■ **What the task asks**
Please restate the data that follows word for word, with the pictures left out.

■ **Input**
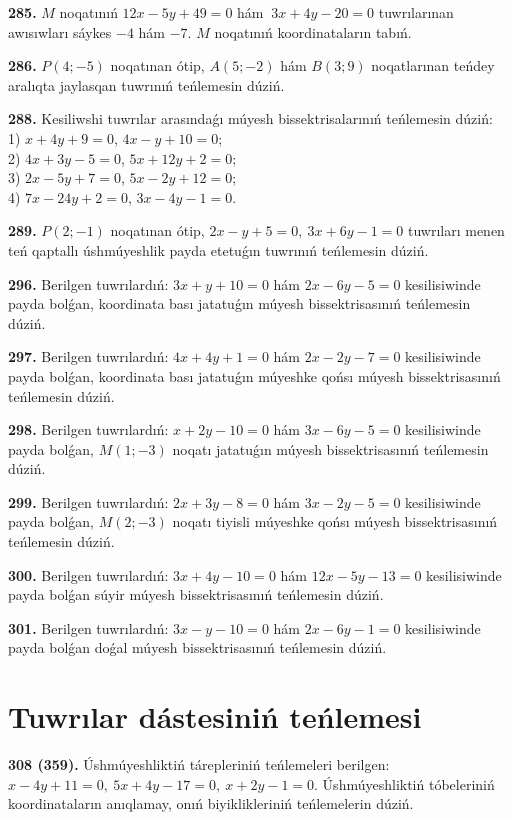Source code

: \documentclass{article}
\begin{document}
\textbf{285.} $M$ noqatınıń \(12x - 5y + 49 = 0\) hám
\(\ 3x + 4y - 20 = 0\) tuwrılarınan awısıwları sáykes $-4$ hám
$-7$. $M$ noqatınıń koordinataların tabıń.

\textbf{286.} \(P(4; - 5)\) noqatınan ótip,
\(A(5; - 2)\) hám \(B(3;9)\) noqatlarınan teńdey aralıqta jaylasqan
tuwrınıń teńlemesin dúziń.

\textbf{288.} Kesiliwshi tuwrılar arasındaǵı múyesh bissektrisalarınıń
teńlemesin dúziń:\\
1) $x + 4y + 9 = 0$, $4x - y + 10 = 0$; \\
2) $4x + 3y - 5 = 0$, $5x + 12y + 2 = 0$; \\
3) $2x - 5y + 7 = 0$, $5x - 2y + 12 = 0$; \\
4) $7x - 24y + 2 = 0$, $3x - 4y - 1 = 0$.

\textbf{289.} \(P(2; - 1)\) noqatınan ótip,
\(2x - y + 5 = 0,\ 3x + 6y - 1 = 0\) tuwrıları menen teń qaptallı
úshmúyeshlik payda etetuǵın tuwrınıń teńlemesin dúziń.

\textbf{296.} Berilgen tuwrılardıń:
\(3x + y + 10 = 0\) hám \(2x - 6y - 5 = 0\) kesilisiwinde payda
bolǵan, koordinata bası jatatuǵın múyesh bissektrisasınıń teńlemesin
dúziń.

\textbf{297.} Berilgen tuwrılardıń: \(4x + 4y + 1 = 0\) hám
\(2x - 2y - 7 = 0\) kesilisiwinde payda bolǵan, koordinata bası
jatatuǵın múyeshke qońsı múyesh bissektrisasınıń teńlemesin dúziń.

\textbf{298.} Berilgen tuwrılardıń:
\(x + 2y - 10 = 0\) hám \(3x - 6y - 5 = 0\) kesilisiwinde payda
bolǵan, \(M(1; - 3)\) noqatı jatatuǵın múyesh bissektrisasınıń
teńlemesin dúziń.

\textbf{299.} Berilgen tuwrılardıń:
\(2x + 3y - 8 = 0\) hám \(3x - 2y - 5 = 0\) kesilisiwinde payda
bolǵan, \(M(2; - 3)\) noqatı tiyisli múyeshke qońsı múyesh
bissektrisasınıń teńlemesin dúziń.

\textbf{300.} Berilgen tuwrılardıń:
\(3x + 4y - 10 = 0\) hám \(12x - 5y - 13 = 0\) kesilisiwinde payda
bolǵan súyir múyesh bissektrisasınıń teńlemesin dúziń.

\textbf{301.} Berilgen tuwrılardıń: \(3x - y - 10 = 0\) hám
\(2x - 6y - 1 = 0\) kesilisiwinde payda bolǵan doǵal múyesh
bissektrisasınıń teńlemesin dúziń.

\section*{Tuwrılar dástesiniń teńlemesi}

\textbf{308 (359).} Úshmúyeshliktiń tárepleriniń teńlemeleri berilgen:
\(x - 4y + 11 = 0,\ 5x + 4y - 17 = 0,\ x + 2y - 1 = 0.\) 
Úshmúyeshliktiń tóbeleriniń koordinataların anıqlamay, onıń
biyiklikleriniń teńlemelerin dúziń.
\end{document}
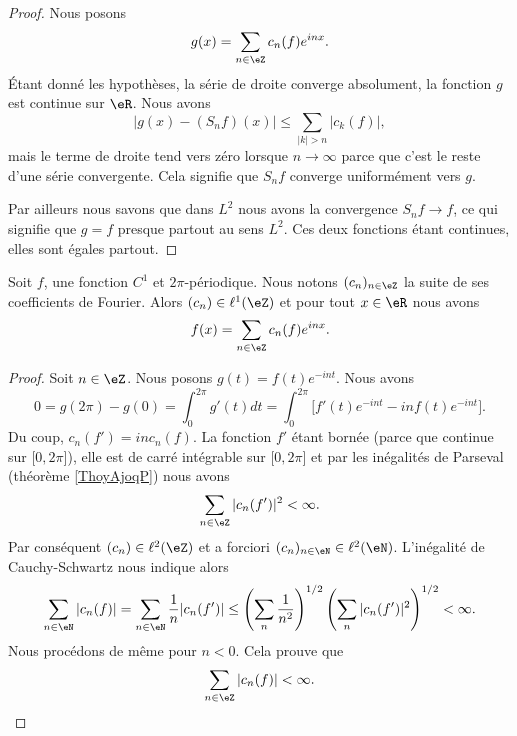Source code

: \begin{proof}
    Nous posons 
    \begin{equation}
        g(x)=\sum_{n\in \eZ}c_n(f) e^{inx}.
    \end{equation}
    Étant donné les hypothèses, la série de droite converge absolument, la fonction \( g\) est continue sur \( \eR\). Nous avons
    \begin{equation}
        \big| g(x)-(S_nf)(x) \big|\leq \sum_{| k |> n}| c_k(f) |,
    \end{equation}
    mais le terme de droite tend vers zéro lorsque \( n\to \infty\) parce que c'est le reste d'une série convergente. Cela signifie que \( S_nf\) converge uniformément vers \( g\).

    Par ailleurs nous savons que dans \( L^2\) nous avons la convergence \( S_nf\to f\), ce qui signifie que \( g=f\) presque partout au sens \( L^2\). Ces deux fonctions étant continues, elles sont égales partout.
\end{proof}

\begin{theorem}     \label{ThozHXraQ}
    Soit \( f\), une fonction \( C^1\) et \( 2\pi\)-périodique. Nous notons \( (c_n)_{n\in \eZ}\) la suite de ses coefficients de Fourier. Alors \( (c_n)\in \ell^1(\eZ)\) et pour tout \( x\in \eR\) nous avons
    \begin{equation}
        f(x)=\sum_{n\in \eZ}c_n(f) e^{inx}.
    \end{equation}
\end{theorem}

\begin{proof}
    Soit \( n\in \eZ\). Nous posons \( g(t)=f(t) e^{-int}\). Nous avons
    \begin{equation}
        0=g(2\pi)-g(0)=\int_0^{2\pi}g'(t)dt=\int_0^{2\pi}\big[ f'(t) e^{-int}-inf(t) e^{-int} \big].
    \end{equation}
    Du coup, \( c_n(f')=inc_n(f)\). La fonction \( f'\) étant bornée (parce que continue sur \( \mathopen[ 0 , 2\pi \mathclose]\)), elle est de carré intégrable sur \( \mathopen[ 0 , 2\pi \mathclose]\) et par les inégalités de Parseval (théorème \ref{ThoyAjoqP}) nous avons
    \begin{equation}
        \sum_{n\in \eZ}| c_n(f') |^2<\infty.
    \end{equation}
    Par conséquent \( (c_n)\in \ell^2(\eZ)\) et a forciori \( (c_n)_{n\in \eN}\in \ell^2(\eN)\). L'inégalité de Cauchy-Schwartz nous indique alors
    \begin{equation}
        \sum_{n\in \eN}| c_n(f) |=\sum_{n\in \eN}\frac{1}{ n }| c_n(f') |\leq \left( \sum_n\frac{1}{ n^2 } \right)^{1/2}\left( \sum_{n}| c_n(f') |^2 \right)^{1/2}<\infty.
    \end{equation}
    Nous procédons de même pour \( n<0\). Cela prouve que 
    \begin{equation}
        \sum_{n\in \eZ}| c_n(f) |<\infty.
    \end{equation}
\end{proof}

■ **Answer section**
Source code

: \documentclass{article}
\begin{document}
\textbf{285.} $M$ noqatınıń \(12x - 5y + 49 = 0\) hám
\(\ 3x + 4y - 20 = 0\) tuwrılarınan awısıwları sáykes $-4$ hám
$-7$. $M$ noqatınıń koordinataların tabıń.

\textbf{286.} \(P(4; - 5)\) noqatınan ótip,
\(A(5; - 2)\) hám \(B(3;9)\) noqatlarınan teńdey aralıqta jaylasqan
tuwrınıń teńlemesin dúziń.

\textbf{288.} Kesiliwshi tuwrılar arasındaǵı múyesh bissektrisalarınıń
teńlemesin dúziń:\\
1) $x + 4y + 9 = 0$, $4x - y + 10 = 0$; \\
2) $4x + 3y - 5 = 0$, $5x + 12y + 2 = 0$; \\
3) $2x - 5y + 7 = 0$, $5x - 2y + 12 = 0$; \\
4) $7x - 24y + 2 = 0$, $3x - 4y - 1 = 0$.

\textbf{289.} \(P(2; - 1)\) noqatınan ótip,
\(2x - y + 5 = 0,\ 3x + 6y - 1 = 0\) tuwrıları menen teń qaptallı
úshmúyeshlik payda etetuǵın tuwrınıń teńlemesin dúziń.

\textbf{296.} Berilgen tuwrılardıń:
\(3x + y + 10 = 0\) hám \(2x - 6y - 5 = 0\) kesilisiwinde payda
bolǵan, koordinata bası jatatuǵın múyesh bissektrisasınıń teńlemesin
dúziń.

\textbf{297.} Berilgen tuwrılardıń: \(4x + 4y + 1 = 0\) hám
\(2x - 2y - 7 = 0\) kesilisiwinde payda bolǵan, koordinata bası
jatatuǵın múyeshke qońsı múyesh bissektrisasınıń teńlemesin dúziń.

\textbf{298.} Berilgen tuwrılardıń:
\(x + 2y - 10 = 0\) hám \(3x - 6y - 5 = 0\) kesilisiwinde payda
bolǵan, \(M(1; - 3)\) noqatı jatatuǵın múyesh bissektrisasınıń
teńlemesin dúziń.

\textbf{299.} Berilgen tuwrılardıń:
\(2x + 3y - 8 = 0\) hám \(3x - 2y - 5 = 0\) kesilisiwinde payda
bolǵan, \(M(2; - 3)\) noqatı tiyisli múyeshke qońsı múyesh
bissektrisasınıń teńlemesin dúziń.

\textbf{300.} Berilgen tuwrılardıń:
\(3x + 4y - 10 = 0\) hám \(12x - 5y - 13 = 0\) kesilisiwinde payda
bolǵan súyir múyesh bissektrisasınıń teńlemesin dúziń.

\textbf{301.} Berilgen tuwrılardıń: \(3x - y - 10 = 0\) hám
\(2x - 6y - 1 = 0\) kesilisiwinde payda bolǵan doǵal múyesh
bissektrisasınıń teńlemesin dúziń.

\section*{Tuwrılar dástesiniń teńlemesi}

\textbf{308 (359).} Úshmúyeshliktiń tárepleriniń teńlemeleri berilgen:
\(x - 4y + 11 = 0,\ 5x + 4y - 17 = 0,\ x + 2y - 1 = 0.\) 
Úshmúyeshliktiń tóbeleriniń koordinataların anıqlamay, onıń
biyiklikleriniń teńlemelerin dúziń.
\end{document}
Source code

: \begin{proof}
    Nous posons 
    \begin{equation}
        g(x)=\sum_{n\in \eZ}c_n(f) e^{inx}.
    \end{equation}
    Étant donné les hypothèses, la série de droite converge absolument, la fonction \( g\) est continue sur \( \eR\). Nous avons
    \begin{equation}
        \big| g(x)-(S_nf)(x) \big|\leq \sum_{| k |> n}| c_k(f) |,
    \end{equation}
    mais le terme de droite tend vers zéro lorsque \( n\to \infty\) parce que c'est le reste d'une série convergente. Cela signifie que \( S_nf\) converge uniformément vers \( g\).

    Par ailleurs nous savons que dans \( L^2\) nous avons la convergence \( S_nf\to f\), ce qui signifie que \( g=f\) presque partout au sens \( L^2\). Ces deux fonctions étant continues, elles sont égales partout.
\end{proof}

\begin{theorem}     \label{ThozHXraQ}
    Soit \( f\), une fonction \( C^1\) et \( 2\pi\)-périodique. Nous notons \( (c_n)_{n\in \eZ}\) la suite de ses coefficients de Fourier. Alors \( (c_n)\in \ell^1(\eZ)\) et pour tout \( x\in \eR\) nous avons
    \begin{equation}
        f(x)=\sum_{n\in \eZ}c_n(f) e^{inx}.
    \end{equation}
\end{theorem}

\begin{proof}
    Soit \( n\in \eZ\). Nous posons \( g(t)=f(t) e^{-int}\). Nous avons
    \begin{equation}
        0=g(2\pi)-g(0)=\int_0^{2\pi}g'(t)dt=\int_0^{2\pi}\big[ f'(t) e^{-int}-inf(t) e^{-int} \big].
    \end{equation}
    Du coup, \( c_n(f')=inc_n(f)\). La fonction \( f'\) étant bornée (parce que continue sur \( \mathopen[ 0 , 2\pi \mathclose]\)), elle est de carré intégrable sur \( \mathopen[ 0 , 2\pi \mathclose]\) et par les inégalités de Parseval (théorème \ref{ThoyAjoqP}) nous avons
    \begin{equation}
        \sum_{n\in \eZ}| c_n(f') |^2<\infty.
    \end{equation}
    Par conséquent \( (c_n)\in \ell^2(\eZ)\) et a forciori \( (c_n)_{n\in \eN}\in \ell^2(\eN)\). L'inégalité de Cauchy-Schwartz nous indique alors
    \begin{equation}
        \sum_{n\in \eN}| c_n(f) |=\sum_{n\in \eN}\frac{1}{ n }| c_n(f') |\leq \left( \sum_n\frac{1}{ n^2 } \right)^{1/2}\left( \sum_{n}| c_n(f') |^2 \right)^{1/2}<\infty.
    \end{equation}
    Nous procédons de même pour \( n<0\). Cela prouve que 
    \begin{equation}
        \sum_{n\in \eZ}| c_n(f) |<\infty.
    \end{equation}
\end{proof}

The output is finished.